:: Dataset items ::
Start of Block
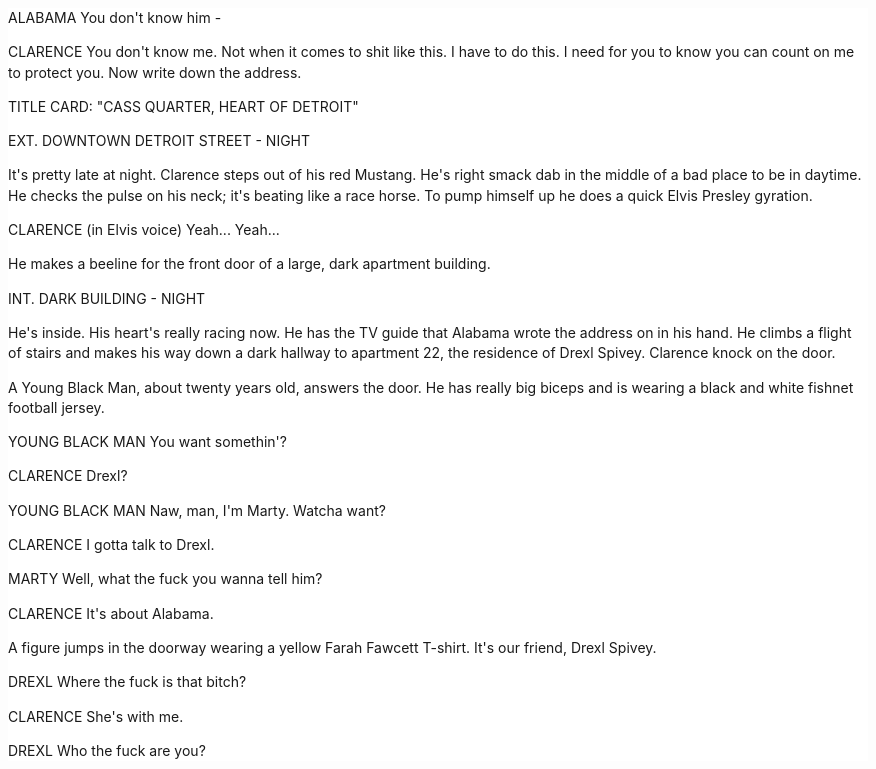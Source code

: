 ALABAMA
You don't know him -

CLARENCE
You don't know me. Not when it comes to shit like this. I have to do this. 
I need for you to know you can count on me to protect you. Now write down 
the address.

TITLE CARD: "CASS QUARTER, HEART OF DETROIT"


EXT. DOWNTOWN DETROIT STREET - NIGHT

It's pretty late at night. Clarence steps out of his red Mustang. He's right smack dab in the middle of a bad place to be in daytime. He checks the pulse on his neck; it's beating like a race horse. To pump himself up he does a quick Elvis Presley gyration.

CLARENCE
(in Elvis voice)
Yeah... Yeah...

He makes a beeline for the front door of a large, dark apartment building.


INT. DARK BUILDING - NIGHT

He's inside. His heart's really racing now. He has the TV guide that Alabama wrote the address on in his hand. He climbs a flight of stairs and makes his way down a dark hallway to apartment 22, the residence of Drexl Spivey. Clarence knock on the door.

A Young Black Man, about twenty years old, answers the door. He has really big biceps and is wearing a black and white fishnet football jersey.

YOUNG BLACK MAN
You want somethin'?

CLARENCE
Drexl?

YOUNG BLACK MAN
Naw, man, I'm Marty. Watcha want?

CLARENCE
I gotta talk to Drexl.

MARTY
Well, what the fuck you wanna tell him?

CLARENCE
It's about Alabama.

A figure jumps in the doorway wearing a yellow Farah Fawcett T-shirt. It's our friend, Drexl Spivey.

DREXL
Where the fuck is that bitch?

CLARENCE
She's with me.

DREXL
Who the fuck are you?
End of Block
Start of Block
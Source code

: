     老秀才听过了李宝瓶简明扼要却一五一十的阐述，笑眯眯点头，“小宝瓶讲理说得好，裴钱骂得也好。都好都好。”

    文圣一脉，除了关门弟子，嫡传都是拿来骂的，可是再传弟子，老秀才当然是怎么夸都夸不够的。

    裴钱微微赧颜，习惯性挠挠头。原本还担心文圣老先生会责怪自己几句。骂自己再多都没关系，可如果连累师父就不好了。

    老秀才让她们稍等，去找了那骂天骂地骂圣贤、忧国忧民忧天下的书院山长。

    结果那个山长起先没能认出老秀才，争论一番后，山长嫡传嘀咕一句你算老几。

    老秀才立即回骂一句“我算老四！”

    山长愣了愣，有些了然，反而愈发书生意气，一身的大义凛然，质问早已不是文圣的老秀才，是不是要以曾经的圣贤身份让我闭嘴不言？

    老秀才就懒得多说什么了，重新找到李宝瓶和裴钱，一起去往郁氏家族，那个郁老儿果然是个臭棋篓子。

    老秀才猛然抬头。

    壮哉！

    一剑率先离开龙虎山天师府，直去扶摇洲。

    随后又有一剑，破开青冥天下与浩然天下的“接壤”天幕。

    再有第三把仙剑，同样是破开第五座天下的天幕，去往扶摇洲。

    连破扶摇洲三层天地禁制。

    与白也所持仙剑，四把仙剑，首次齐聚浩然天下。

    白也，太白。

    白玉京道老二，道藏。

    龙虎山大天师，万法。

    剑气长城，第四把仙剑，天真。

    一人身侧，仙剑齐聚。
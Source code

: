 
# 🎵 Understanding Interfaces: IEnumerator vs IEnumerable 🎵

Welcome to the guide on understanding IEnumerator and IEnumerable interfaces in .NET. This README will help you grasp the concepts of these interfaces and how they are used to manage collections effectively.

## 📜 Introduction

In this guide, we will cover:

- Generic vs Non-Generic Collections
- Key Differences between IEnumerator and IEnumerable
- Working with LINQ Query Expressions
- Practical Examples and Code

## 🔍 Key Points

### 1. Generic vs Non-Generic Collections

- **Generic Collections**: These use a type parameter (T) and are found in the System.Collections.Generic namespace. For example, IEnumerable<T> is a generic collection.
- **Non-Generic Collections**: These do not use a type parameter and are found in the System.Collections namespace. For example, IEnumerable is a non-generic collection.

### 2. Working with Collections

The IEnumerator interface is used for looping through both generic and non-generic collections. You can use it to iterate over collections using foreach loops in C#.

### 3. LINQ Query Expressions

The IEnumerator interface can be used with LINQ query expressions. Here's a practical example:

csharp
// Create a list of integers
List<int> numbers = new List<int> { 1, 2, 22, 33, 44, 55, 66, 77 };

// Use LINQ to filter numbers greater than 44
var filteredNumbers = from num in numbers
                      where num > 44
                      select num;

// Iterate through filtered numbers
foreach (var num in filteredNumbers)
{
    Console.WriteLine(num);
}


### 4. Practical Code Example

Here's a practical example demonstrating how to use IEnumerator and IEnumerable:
End of Block
Start of Block
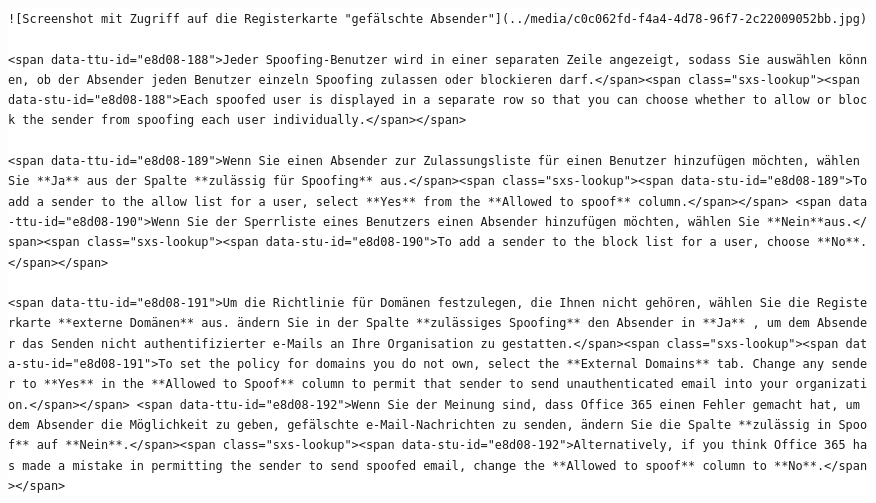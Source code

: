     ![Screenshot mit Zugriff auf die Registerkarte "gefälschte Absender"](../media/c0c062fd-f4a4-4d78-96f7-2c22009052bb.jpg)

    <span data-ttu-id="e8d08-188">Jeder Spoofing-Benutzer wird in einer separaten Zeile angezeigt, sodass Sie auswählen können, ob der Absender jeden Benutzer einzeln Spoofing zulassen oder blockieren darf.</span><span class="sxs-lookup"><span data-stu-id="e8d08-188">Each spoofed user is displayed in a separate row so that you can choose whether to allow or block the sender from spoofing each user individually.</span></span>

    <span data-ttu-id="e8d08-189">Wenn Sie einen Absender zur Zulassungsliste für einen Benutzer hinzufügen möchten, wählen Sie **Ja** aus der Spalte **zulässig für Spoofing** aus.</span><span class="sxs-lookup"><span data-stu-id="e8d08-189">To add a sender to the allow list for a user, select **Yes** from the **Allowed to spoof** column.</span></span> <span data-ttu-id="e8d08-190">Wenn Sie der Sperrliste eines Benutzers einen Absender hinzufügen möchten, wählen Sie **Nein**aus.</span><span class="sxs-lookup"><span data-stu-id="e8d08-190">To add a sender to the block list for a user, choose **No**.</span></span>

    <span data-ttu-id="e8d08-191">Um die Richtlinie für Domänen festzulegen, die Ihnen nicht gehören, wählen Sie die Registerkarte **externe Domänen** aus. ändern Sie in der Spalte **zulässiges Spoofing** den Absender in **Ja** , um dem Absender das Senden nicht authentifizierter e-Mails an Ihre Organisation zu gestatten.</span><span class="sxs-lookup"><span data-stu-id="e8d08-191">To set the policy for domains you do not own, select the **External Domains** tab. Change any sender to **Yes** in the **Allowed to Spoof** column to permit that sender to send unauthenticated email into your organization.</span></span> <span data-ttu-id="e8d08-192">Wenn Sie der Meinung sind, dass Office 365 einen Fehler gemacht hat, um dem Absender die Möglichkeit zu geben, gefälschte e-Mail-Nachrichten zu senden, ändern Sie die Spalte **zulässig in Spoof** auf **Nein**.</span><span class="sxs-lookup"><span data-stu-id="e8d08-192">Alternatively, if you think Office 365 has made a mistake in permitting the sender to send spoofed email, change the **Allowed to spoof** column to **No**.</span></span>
End of Block
:: The problem ::
Take every line above that includes the string "Benutzer" and return it.

:: Answer to the exercise ::
    <span data-ttu-id="e8d08-188">Jeder Spoofing-Benutzer wird in einer separaten Zeile angezeigt, sodass Sie auswählen können, ob der Absender jeden Benutzer einzeln Spoofing zulassen oder blockieren darf.</span><span class="sxs-lookup"><span data-stu-id="e8d08-188">Each spoofed user is displayed in a separate row so that you can choose whether to allow or block the sender from spoofing each user individually.</span></span>
    <span data-ttu-id="e8d08-189">Wenn Sie einen Absender zur Zulassungsliste für einen Benutzer hinzufügen möchten, wählen Sie **Ja** aus der Spalte **zulässig für Spoofing** aus.</span><span class="sxs-lookup"><span data-stu-id="e8d08-189">To add a sender to the allow list for a user, select **Yes** from the **Allowed to spoof** column.</span></span> <span data-ttu-id="e8d08-190">Wenn Sie der Sperrliste eines Benutzers einen Absender hinzufügen möchten, wählen Sie **Nein**aus.</span><span class="sxs-lookup"><span data-stu-id="e8d08-190">To add a sender to the block list for a user, choose **No**.</span></span>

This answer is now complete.